Reading date and time data in Pandas

1. Reading date and time data in Pandas

In this chapter, you will use the Pandas library to work with dates and times. You should have encountered Pandas before, but now we will add datetimes to the mix.

2. A simple Pandas example

To start with, let's load data with Pandas. First, we import pandas, and as is customary we use the alias pd. Our data is in a csv file, so we load it with the read_csv() function. pd-dot-read_csv() has one required argument, the name of the file to load, which in this case is capital-onebike-dot-csv. We save the result to the variable rides. Let's print the first three rows to see what we've got.

3. A simple Pandas example

Note that the index, listed all the way to the left, starts with zero. Because the table is too wide, it wraps around. Each of these three rows has a start date, an end date, a start station, and end station, the bike number, and whether the ride was from someone who is a member or someone who walked up to the kiosk and bought a ride on the spot.

4. A simple Pandas example

We can also select a particular column by using the brackets, as here where we call rides['Start date']. And we can get a particular row with dot-iloc[], in this case row number 2. Because we didn't tell Pandas to treat the start date and end date columns as datetimes, they are simply strings or objects. We want them to be datetimes so we can work with them effectively, using the tools from the first three chapters of this course.

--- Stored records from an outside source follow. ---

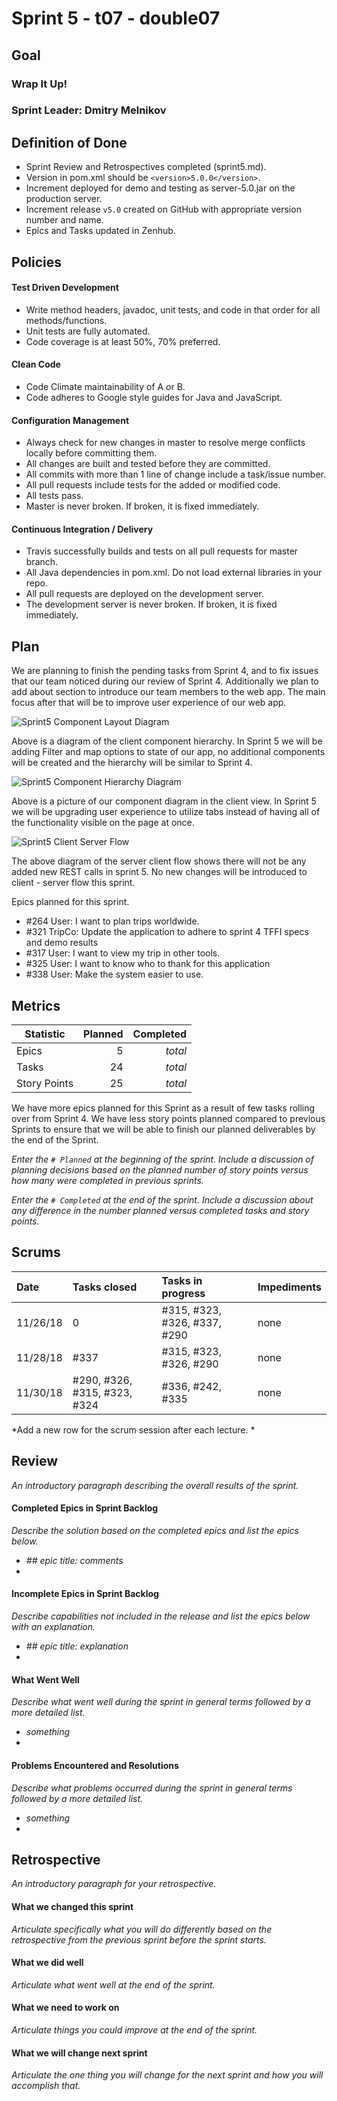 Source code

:# Sprint 5 - t07 - double07

## Goal

### Wrap It Up!
### Sprint Leader: Dmitry Melnikov

## Definition of Done

* Sprint Review and Retrospectives completed (sprint5.md).
* Version in pom.xml should be `<version>5.0.0</version>`.
* Increment deployed for demo and testing as server-5.0.jar on the production server.
* Increment release `v5.0` created on GitHub with appropriate version number and name.
* Epics and Tasks updated in Zenhub.


## Policies

#### Test Driven Development
* Write method headers, javadoc, unit tests, and code in that order for all methods/functions.
* Unit tests are fully automated.
* Code coverage is at least 50%, 70% preferred.
#### Clean Code
* Code Climate maintainability of A or B.
* Code adheres to Google style guides for Java and JavaScript.
#### Configuration Management
* Always check for new changes in master to resolve merge conflicts locally before committing them.
* All changes are built and tested before they are committed.
* All commits with more than 1 line of change include a task/issue number.
* All pull requests include tests for the added or modified code.
* All tests pass.
* Master is never broken.  If broken, it is fixed immediately.
#### Continuous Integration / Delivery
* Travis successfully builds and tests on all pull requests for master branch.
* All Java dependencies in pom.xml.  Do not load external libraries in your repo. 
* All pull requests are deployed on the development server.
* The development server is never broken.  If broken, it is fixed immediately.


## Plan

We are planning to finish the pending tasks from Sprint 4, and to fix issues that our team noticed during our review of Sprint 4. Additionally we plan to add about section to introduce our team members to the web app. The main focus after that will be to improve user experience of our web app.

![Sprint5 Component Layout Diagram](./sprint5/Sprint5Comp.jpg "Component Hierarchy View")

Above is a diagram of the client component hierarchy. In Sprint 5 we will be adding Filter and map options to state of our app, no additional components will be created and the hierarchy will be similar to Sprint 4.

![Sprint5 Component Hierarchy Diagram](./sprint5/Sprint5Layout.jpg "Component Layout")

Above is a picture of our component diagram in the client view. In Sprint 5 we will be upgrading user experience to utilize tabs instead of having all of the functionality visible on the page at once.

![Sprint5 Client Server Flow](./sprint5/sprint5PlanServerClientFlow.png "Client Server Flow")

The above diagram of the server client flow shows there will not be any added new REST calls in sprint 5. No new changes will be introduced to client - server flow this sprint.

Epics planned for this sprint.

* #264 User: I want to plan trips worldwide.
* #321 TripCo: Update the application to adhere to sprint 4 TFFI specs and demo results 
* #317 User: I want to view my trip in other tools. 
* #325 User: I want to know who to thank for this application 
* #338 User: Make the system easier to use. 

## Metrics

| Statistic | Planned | Completed |
| --- | ---: | ---: |
| Epics | 5 | *total* |
| Tasks |  24   | *total* | 
| Story Points |  25  | *total* | 

We have more epics planned for this Sprint as a result of few tasks rolling over from Sprint 4. We have less story points planned compared to previous Sprints to ensure that we will be able to finish our planned deliverables by the end of the Sprint.

*Enter the `# Planned` at the beginning of the sprint.  Include a discussion of planning decisions based on the planned number of story points versus how many were completed in previous sprints.*

*Enter the `# Completed` at the end of the sprint.  Include a discussion about any difference in the number planned versus completed tasks and story points.*


## Scrums

| Date | Tasks closed  | Tasks in progress | Impediments |
| :--- | :--- | :--- | :--- |
|11/26/18| 0| #315, #323, #326, #337, #290| none|
|11/28/18| #337|  #315, #323, #326,  #290| none|
|11/30/18| #290, #326, #315, #323, #324| #336, #242, #335| none|

*Add a new row for the scrum session after each lecture. *

## Review

*An introductory paragraph describing the overall results of the sprint.*

#### Completed Epics in Sprint Backlog 

*Describe the solution based on the completed epics and list the epics below.*

* *## epic title: comments*
* 

#### Incomplete Epics in Sprint Backlog 

*Describe capabilities not included in the release and list the epics below with an explanation.*

* *## epic title: explanation*
*

#### What Went Well

*Describe what went well during the sprint in general terms followed by a more detailed list.*

* *something*
*

#### Problems Encountered and Resolutions

*Describe what problems occurred during the sprint in general terms followed by a more detailed list.*

* *something*
*

## Retrospective

*An introductory paragraph for your retrospective.*

#### What we changed this sprint

*Articulate specifically what you will do differently based on the retrospective from the previous sprint before the sprint starts.*

#### What we did well

*Articulate what went well at the end of the sprint.*

#### What we need to work on

*Articulate things you could improve at the end of the sprint.*

#### What we will change next sprint 

*Articulate the one thing you will change for the next sprint and how you will accomplish that.*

5. Loading datetimes with parse_dates

If we want Pandas to treat these columns as datetimes, we can make use of the argument parse_dates in read_csv(), and set it to be a list of column names, passed as strings. Now Pandas will read these columns and convert them for us to datetimes. Pandas will try and be intelligent and figure out the format of your datetime strings. In the rare case that this doesn't work, you can use the to_datetime() method that lets you specify the format manually. For more details, see the Pandas documentation.

6. Loading datetimes with parse_dates

Now when we again ask for the Start date for row 2, we get back a Pandas Timestamp, which for essentially all purposes you can imagine is a Python Datetime object with a different name. They behave basically exactly the same.

7. Timezone-aware arithmetic

Since our Start date and End date columns are now datetimes, we can deal with them the way we usually deal with datetimes. For example, we can create a new column, Duration, by subtracting Start date from End date. Because each of these columns are datetimes, when we subtract them we get timedeltas. If we print out the first 5 rows, we get that the first ride lasted for only 3 minutes and 1 second, the second ride lasted for 2 hours and 7 minutes, the third ride lasted for 5 minutes 43 seconds, and so on.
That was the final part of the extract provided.